Looking for a cure for insomnia? Well Fred 'The Hammer' Williamson has got you covered with Foxtrap. This turgid, meandering non-thriller has more padding than a drag queen's bra. Williamson was more often at his best working with strong directors like Larry Cohen, Henry Levin, Jack Arnold or Enzo G. Castellari who knew how to tailor an action vehicle around his genuine charisma. Alas his own directorial efforts seldom match up. Released the same year as Williamson's other endurance test The Messenger, Foxtrap was his attempt to launch a new character following a series of films with his earlier alter-ego Jesse Crowder. Indeed the film ends with a title card promising a sequel (The Fox and the Cobra) that never came. Given Thomas Fox wears the same tailored suits, smokes the same foot-long cigars and busts out the same dubious kung fu moves Fred Williamson did in most movies, one imagines few but the most die-hard Hammer fans could tell the difference.
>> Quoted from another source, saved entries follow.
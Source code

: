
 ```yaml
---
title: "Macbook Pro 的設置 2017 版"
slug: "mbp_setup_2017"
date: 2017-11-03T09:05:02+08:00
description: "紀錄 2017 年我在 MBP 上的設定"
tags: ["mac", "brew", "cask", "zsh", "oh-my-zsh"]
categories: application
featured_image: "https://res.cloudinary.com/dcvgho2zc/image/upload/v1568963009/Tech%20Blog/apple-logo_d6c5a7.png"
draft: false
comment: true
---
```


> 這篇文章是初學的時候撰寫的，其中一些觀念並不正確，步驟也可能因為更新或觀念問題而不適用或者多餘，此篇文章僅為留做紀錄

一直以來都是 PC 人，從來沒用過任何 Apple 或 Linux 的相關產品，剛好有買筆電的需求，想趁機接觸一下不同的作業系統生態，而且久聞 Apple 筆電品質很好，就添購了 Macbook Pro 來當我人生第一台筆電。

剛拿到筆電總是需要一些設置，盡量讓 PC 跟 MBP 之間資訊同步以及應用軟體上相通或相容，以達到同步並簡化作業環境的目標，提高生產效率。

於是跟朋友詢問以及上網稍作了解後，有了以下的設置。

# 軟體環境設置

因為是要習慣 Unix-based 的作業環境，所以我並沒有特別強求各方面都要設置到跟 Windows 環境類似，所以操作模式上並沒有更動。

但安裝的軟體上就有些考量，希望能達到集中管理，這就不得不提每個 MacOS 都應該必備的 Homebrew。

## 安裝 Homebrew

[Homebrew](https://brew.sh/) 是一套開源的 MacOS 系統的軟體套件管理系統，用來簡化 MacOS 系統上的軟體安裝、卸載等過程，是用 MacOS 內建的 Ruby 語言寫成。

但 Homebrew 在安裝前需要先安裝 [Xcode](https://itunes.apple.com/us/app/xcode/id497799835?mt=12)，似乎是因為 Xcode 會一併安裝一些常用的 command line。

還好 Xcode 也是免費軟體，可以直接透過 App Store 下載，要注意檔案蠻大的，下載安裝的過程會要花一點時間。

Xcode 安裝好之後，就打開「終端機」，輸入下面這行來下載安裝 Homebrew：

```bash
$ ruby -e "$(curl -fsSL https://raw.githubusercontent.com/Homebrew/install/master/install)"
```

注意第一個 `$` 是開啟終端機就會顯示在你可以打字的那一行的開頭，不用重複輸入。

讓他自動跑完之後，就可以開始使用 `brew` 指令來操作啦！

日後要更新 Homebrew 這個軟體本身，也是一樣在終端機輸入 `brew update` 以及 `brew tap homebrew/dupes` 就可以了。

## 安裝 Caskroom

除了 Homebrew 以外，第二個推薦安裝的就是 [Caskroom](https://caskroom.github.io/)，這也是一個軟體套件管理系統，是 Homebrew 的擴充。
Filmed on location around Europe, Foxtrap pads its already meagre run-time with tedious travelogue shots. See Fred strut through a hotel lobby! Or meander past posters for films you'd rather watch like Witness (1985) and Death Wish 3 (1985). Inexplicably the film fails to showcase otherwise glamorous locations to their best advantage, lending a strangely anonymous quality to iconic sites like Cannes and Rome. Along with seriously dodgy sound recording and cinematography that only kicks up a notch for a sex scene (with loving closeups of Beatrice Palme's ass being fondled by Fred), Foxtrap's attempts at weaving suspense fall flat. Their lethargic air only briefly punctuated whenever Fred kicks into badass mode. You do get to hear him speak Italian though. Quite well as it happens.
Elsewhere you have French B-thriller specialist Jean-Marie Pallardy (listed by some sources as co-director) appearing as a minor villain. Co-star Lela Rochon eventually graduated from trash like this to a more mainstream career as producer and actress and married noted director Antoine Fuqua. Among Fox’s more memorable allies is Josie (Cleo Sebastian), Marianna's catty, knife-wielding, flamboyantly gay roommate who distracts villains with his astonishing ballet moves then kicks their asses. Fred acts suitably impressed but one could hardly call the character’s presentation progressive. After meandering around Europe the third act bring Fox back to Los Angeles for a round of would-be shocking reveals explaining who Susan really is and why J.T. wants her back. Along with old pro Christopher Connelly one-shot actress Donna Owen delivers a decent performance as a character nonetheless seemingly more nuanced on the page (scripter Aubrey K. Rattan went on to pen the vastly superior Original Gangstas (1996) which paired Fred with a host of veteran Blaxploitation stars) than on screen. The rest of the cast might as well be sock puppets.